Looking back

by Rick Johansen

Finally, after several years of dithering, I got around to opening two boxes of family photographs. I managed to save many, though not all, of them when my first marriage imploded and I had to move out of my house. Some photos are missing, probably long destroyed. What remained was fascinating.

Almost all of the photos were in black and white, which is always a bit of a jolt. And many of them are of me. I don’t mind looking at old photos of me. It’s almost like looking at someone else. It’s always been the me in the here and now I couldn’t abide looking at.

Only one of many hundreds of the photos features my dad. I suspected that there wouldn’t be many since he and my mum split up in the 1960s and he ended up going to Canada. Yet oddly, this photo was of him kicking a football around in what may have been Hyde Park. I wasn’t even in the picture and it occurred to me someone else took it and maybe I wasn’t there when it was taken. I’ll never know.

Most photos feature my mum who, and I know I am biased, was a very attractive woman. Tellingly, given the dreadful state of health she got into from middle age on onwards, she is smoking in virtually every one. When she was growing up, everyone smoked. I doubt that it occurred to her when she was young that everyone in her side of the family would die as a direct result of smoking. But they did, including her own father, my paternal Grandfather, who managed to die before I was born. Very thoughtless.

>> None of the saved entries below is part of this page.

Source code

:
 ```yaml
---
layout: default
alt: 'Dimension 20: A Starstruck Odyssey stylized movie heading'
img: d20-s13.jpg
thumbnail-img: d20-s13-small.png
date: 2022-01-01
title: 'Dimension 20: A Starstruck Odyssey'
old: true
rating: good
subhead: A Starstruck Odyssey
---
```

There’s me with my train set, me with our labrador Kim, me with our snowman in December 1963 (oh what a snowman), me with a face full of stitches when I had my keyhole shaped birthmark scraped out of my cheek (nice scar though), me with my mum, me on my bicycle which was a dozen sizes too big, me leaving home for the first day at senior school, me with my oldest and dearest friend Julie AKA Jules.

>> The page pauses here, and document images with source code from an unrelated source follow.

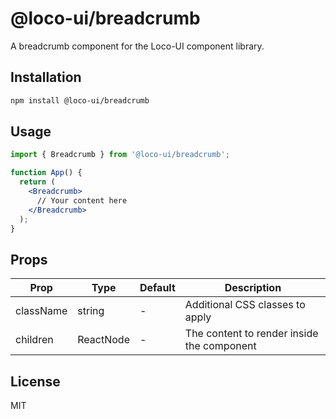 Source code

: # @loco-ui/breadcrumb

A breadcrumb component for the Loco-UI component library.

## Installation

```bash
npm install @loco-ui/breadcrumb
```

## Usage

```jsx
import { Breadcrumb } from '@loco-ui/breadcrumb';

function App() {
  return (
    <Breadcrumb>
      // Your content here
    </Breadcrumb>
  );
}
```

## Props

| Prop | Type | Default | Description |
|------|------|---------|-------------|
| className | string | - | Additional CSS classes to apply |
| children | ReactNode | - | The content to render inside the component |

## License

MIT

One of my favourite pictures is of the caravan we went to in West Bay. There were five of us – three grandparents, my mum and me. It doesn’t look big enough for me on my own. There was no telly, no cooking facilities and worst of all no bathroom. But then, I was used to being in a place with no bathroom because my paternal grandparents didn’t have a bathroom at all, just a freezing outdoor toilet. At the time, I thought nothing of it. It was only later when I found that my grandparents washed, at separate times of course, using a bowl of hot water in the living room. And there, in glorious black and white, was that house. Two up, two down, no bathroom yet two rooms, one up, one down, that were never used.

I even found my mum and dad’s marriage certificate from 1953 and have managed to work out, because I never knew before, that she was born in 1924, meaning that if she had been alive today – impossible given her tobacco habit and high fat diet – her 95th birthday would have been imminent.

I avoided looking at the pics for years. But now I am engaged in a writing project and I had to force myself. After an hour or so, I was shaking like a leaf, light headed and very emotional. It felt like a physical experience.

I wouldn’t say memories flood back because they didn’t. They kind of dripped back. And as of now, I am not sure if I did the right thing of not. Almost everyone in every picture is dead now. That was the strangest thing of all.